Recorded information:

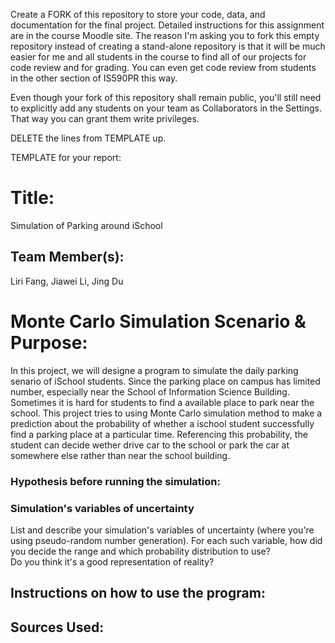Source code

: Create a FORK of this repository to store your code, data, and documentation for the final project. Detailed instructions for this assignment are in the course Moodle site.  The reason I'm asking you to fork this empty repository instead of creating a stand-alone repository is that it will be much easier for me and all students in the course to find all of our projects for code review and for grading. You can even get code review from students in the other section of IS590PR this way.

Even though your fork of this repository shall remain public, you'll still need to explicitly add any students on your team as Collaborators in the Settings. That way you can grant them write privileges.

DELETE the lines from TEMPLATE up.

TEMPLATE for your report:

# Title: 
Simulation of Parking around iSchool

## Team Member(s):
Liri Fang, Jiawei Li, Jing Du

# Monte Carlo Simulation Scenario & Purpose:

In this project, we will designe a program to simulate the daily parking senario of iSchool students. Since the parking place on campus has limited number, especially near the School of Information Science Building. Sometimes it is hard for students to find a available place to park near the school. This project tries to using Monte Carlo simulation method to make a prediction about the probability of whether a ischool student successfully find a parking place at a particular time. Referencing this probability, the student can decide wether drive car to the school or park the car at somewhere else rather than near the school building.

### Hypothesis before running the simulation:



### Simulation's variables of uncertainty
List and describe your simulation's variables of uncertainty (where you're using pseudo-random number generation). 
For each such variable, how did you decide the range and which probability distribution to use?  
Do you think it's a good representation of reality?

## Instructions on how to use the program:


## Sources Used:

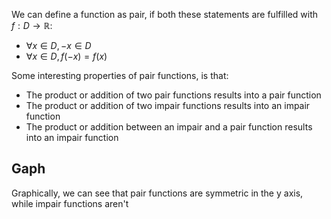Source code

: We can define a function as pair, if both these statements are fulfilled with $f: D \to ℝ$:
- $\forall x \in D, -x \in D$
- $\forall x \in D, f(-x) = f(x)$

Some interesting properties of pair functions, is that: 
- The product or addition of two pair functions results into a pair function
- The product or addition of two impair functions results into an impair function
- The product or addition between an impair and a pair function results into an impair function

## Gaph
Graphically, we can see that pair functions are symmetric in the y axis, while impair functions aren't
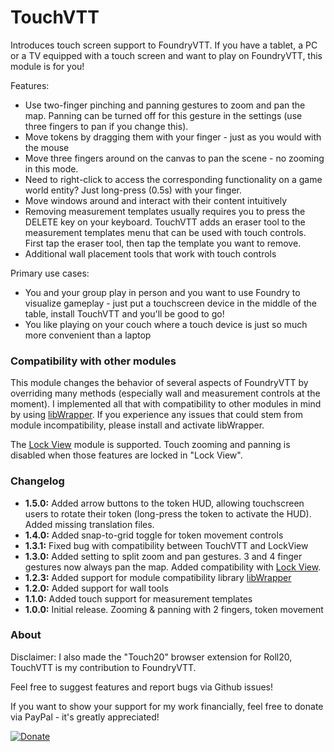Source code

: # TouchVTT

Introduces touch screen support to FoundryVTT. If you have a tablet, a PC or a TV equipped with a 
touch screen and want to play on FoundryVTT, this module is for you!

Features:
 - Use two-finger pinching and panning gestures to zoom and pan the map. Panning can be turned off for this gesture 
   in the settings (use three fingers to pan if you change this).
 - Move tokens by dragging them with your finger - just as you would with the mouse
 - Move three fingers around on the canvas to pan the scene - no zooming in this mode.
 - Need to right-click to access the corresponding functionality on a game world entity? Just long-press (0.5s) 
    with your finger.
 - Move windows around and interact with their content intuitively
 - Removing measurement templates usually requires you to press the DELETE key on your keyboard. TouchVTT 
    adds an eraser tool to the measurement templates menu that can be used with touch controls. First tap 
    the eraser tool, then tap the template you want to remove.
 - Additional wall placement tools that work with touch controls

Primary use cases:
 - You and your group play in person and you want to use Foundry to visualize gameplay - just put a touchscreen 
   device in the middle of the table, install TouchVTT and you'll be good to go!
 - You like playing on your couch where a touch device is just so much more convenient than a laptop

### Compatibility with other modules

This module changes the behavior of several aspects of FoundryVTT by overriding many methods (especially wall and 
measurement controls at the moment). I implemented all that with compatibility to other modules in mind by using 
[libWrapper](https://foundryvtt.com/packages/lib-wrapper/). If you experience any issues that could stem from module 
incompatibility, please install and activate libWrapper. 

The [Lock View](https://foundryvtt.com/packages/LockView/) module is supported. Touch zooming and panning is disabled 
when those features are locked in "Lock View".

### Changelog

- **1.5.0:** Added arrow buttons to the token HUD, allowing touchscreen users to rotate their token (long-press the token to activate the HUD). Added missing translation files.
- **1.4.0:** Added snap-to-grid toggle for token movement controls
- **1.3.1:** Fixed bug with compatibility between TouchVTT and LockView
- **1.3.0:** Added setting to split zoom and pan gestures. 3 and 4 finger gestures now always pan the map. Added compatibility with [Lock View](https://foundryvtt.com/packages/LockView/).
- **1.2.3:** Added support for module compatibility library [libWrapper](https://foundryvtt.com/packages/lib-wrapper/)
- **1.2.0:** Added support for wall tools
- **1.1.0:** Added touch support for measurement templates
- **1.0.0:** Initial release. Zooming & panning with 2 fingers, token movement

### About

Disclaimer: I also made the "Touch20" browser extension for Roll20, TouchVTT is my contribution to FoundryVTT.

Feel free to suggest features and report bugs via Github issues!

If you want to show your support for my work financially, feel free to donate via PayPal - it's greatly appreciated! 

[![Donate](https://img.shields.io/badge/Donate-PayPal-green.svg)](https://www.paypal.com/cgi-bin/webscr?cmd=_s-xclick&hosted_button_id=JTE9BL67E6TUL&source=url)
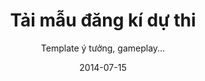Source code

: ---
title: Tải mẫu đăng kí dự thi
subtitle: Template ý tưởng, gameplay...
layout: default
modal-id: 6
date: 2014-07-15
img: download.png
thumbnail: download_thumb.jpg
alt: image-alt
project-date: April 2014
client: Start Bootstrap
category: Web Development
description: <a style="font-size:150%;" href="https://drive.google.com/file/d/0B2VkPnbo6GlONDU4akdKajRrYTg/view">Tải về tại đây</a>

---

What you need to do: This calls for an exact copy of all the entries above, with the pictures omitted.

Written answer:
Source code

: Create a FORK of this repository to store your code, data, and documentation for the final project. Detailed instructions for this assignment are in the course Moodle site.  The reason I'm asking you to fork this empty repository instead of creating a stand-alone repository is that it will be much easier for me and all students in the course to find all of our projects for code review and for grading. You can even get code review from students in the other section of IS590PR this way.

Even though your fork of this repository shall remain public, you'll still need to explicitly add any students on your team as Collaborators in the Settings. That way you can grant them write privileges.

DELETE the lines from TEMPLATE up.

TEMPLATE for your report:

# Title: 
Simulation of Parking around iSchool

## Team Member(s):
Liri Fang, Jiawei Li, Jing Du

# Monte Carlo Simulation Scenario & Purpose:

In this project, we will designe a program to simulate the daily parking senario of iSchool students. Since the parking place on campus has limited number, especially near the School of Information Science Building. Sometimes it is hard for students to find a available place to park near the school. This project tries to using Monte Carlo simulation method to make a prediction about the probability of whether a ischool student successfully find a parking place at a particular time. Referencing this probability, the student can decide wether drive car to the school or park the car at somewhere else rather than near the school building.

### Hypothesis before running the simulation:



### Simulation's variables of uncertainty
List and describe your simulation's variables of uncertainty (where you're using pseudo-random number generation). 
For each such variable, how did you decide the range and which probability distribution to use?  
Do you think it's a good representation of reality?

## Instructions on how to use the program:


## Sources Used:

Source code

: We can define a function as pair, if both these statements are fulfilled with $f: D \to ℝ$:
- $\forall x \in D, -x \in D$
- $\forall x \in D, f(-x) = f(x)$

Some interesting properties of pair functions, is that: 
- The product or addition of two pair functions results into a pair function
- The product or addition of two impair functions results into an impair function
- The product or addition between an impair and a pair function results into an impair function

## Gaph
Graphically, we can see that pair functions are symmetric in the y axis, while impair functions aren't
Source code

: # TouchVTT

Introduces touch screen support to FoundryVTT. If you have a tablet, a PC or a TV equipped with a 
touch screen and want to play on FoundryVTT, this module is for you!

Features:
 - Use two-finger pinching and panning gestures to zoom and pan the map. Panning can be turned off for this gesture 
   in the settings (use three fingers to pan if you change this).
 - Move tokens by dragging them with your finger - just as you would with the mouse
 - Move three fingers around on the canvas to pan the scene - no zooming in this mode.
 - Need to right-click to access the corresponding functionality on a game world entity? Just long-press (0.5s) 
    with your finger.
 - Move windows around and interact with their content intuitively
 - Removing measurement templates usually requires you to press the DELETE key on your keyboard. TouchVTT 
    adds an eraser tool to the measurement templates menu that can be used with touch controls. First tap 
    the eraser tool, then tap the template you want to remove.
 - Additional wall placement tools that work with touch controls

Primary use cases:
 - You and your group play in person and you want to use Foundry to visualize gameplay - just put a touchscreen 
   device in the middle of the table, install TouchVTT and you'll be good to go!
 - You like playing on your couch where a touch device is just so much more convenient than a laptop

### Compatibility with other modules

This module changes the behavior of several aspects of FoundryVTT by overriding many methods (especially wall and 
measurement controls at the moment). I implemented all that with compatibility to other modules in mind by using 
[libWrapper](https://foundryvtt.com/packages/lib-wrapper/). If you experience any issues that could stem from module 
incompatibility, please install and activate libWrapper. 

The [Lock View](https://foundryvtt.com/packages/LockView/) module is supported. Touch zooming and panning is disabled 
when those features are locked in "Lock View".

### Changelog

- **1.5.0:** Added arrow buttons to the token HUD, allowing touchscreen users to rotate their token (long-press the token to activate the HUD). Added missing translation files.
- **1.4.0:** Added snap-to-grid toggle for token movement controls
- **1.3.1:** Fixed bug with compatibility between TouchVTT and LockView
- **1.3.0:** Added setting to split zoom and pan gestures. 3 and 4 finger gestures now always pan the map. Added compatibility with [Lock View](https://foundryvtt.com/packages/LockView/).
- **1.2.3:** Added support for module compatibility library [libWrapper](https://foundryvtt.com/packages/lib-wrapper/)
- **1.2.0:** Added support for wall tools
- **1.1.0:** Added touch support for measurement templates
- **1.0.0:** Initial release. Zooming & panning with 2 fingers, token movement

### About

Disclaimer: I also made the "Touch20" browser extension for Roll20, TouchVTT is my contribution to FoundryVTT.

Feel free to suggest features and report bugs via Github issues!

If you want to show your support for my work financially, feel free to donate via PayPal - it's greatly appreciated! 

[![Donate](https://img.shields.io/badge/Donate-PayPal-green.svg)](https://www.paypal.com/cgi-bin/webscr?cmd=_s-xclick&hosted_button_id=JTE9BL67E6TUL&source=url)
Source code

: ---
title: Tải mẫu đăng kí dự thi
subtitle: Template ý tưởng, gameplay...
layout: default
modal-id: 6
date: 2014-07-15
img: download.png
thumbnail: download_thumb.jpg
alt: image-alt
project-date: April 2014
client: Start Bootstrap
category: Web Development
description: <a style="font-size:150%;" href="https://drive.google.com/file/d/0B2VkPnbo6GlONDU4akdKajRrYTg/view">Tải về tại đây</a>

---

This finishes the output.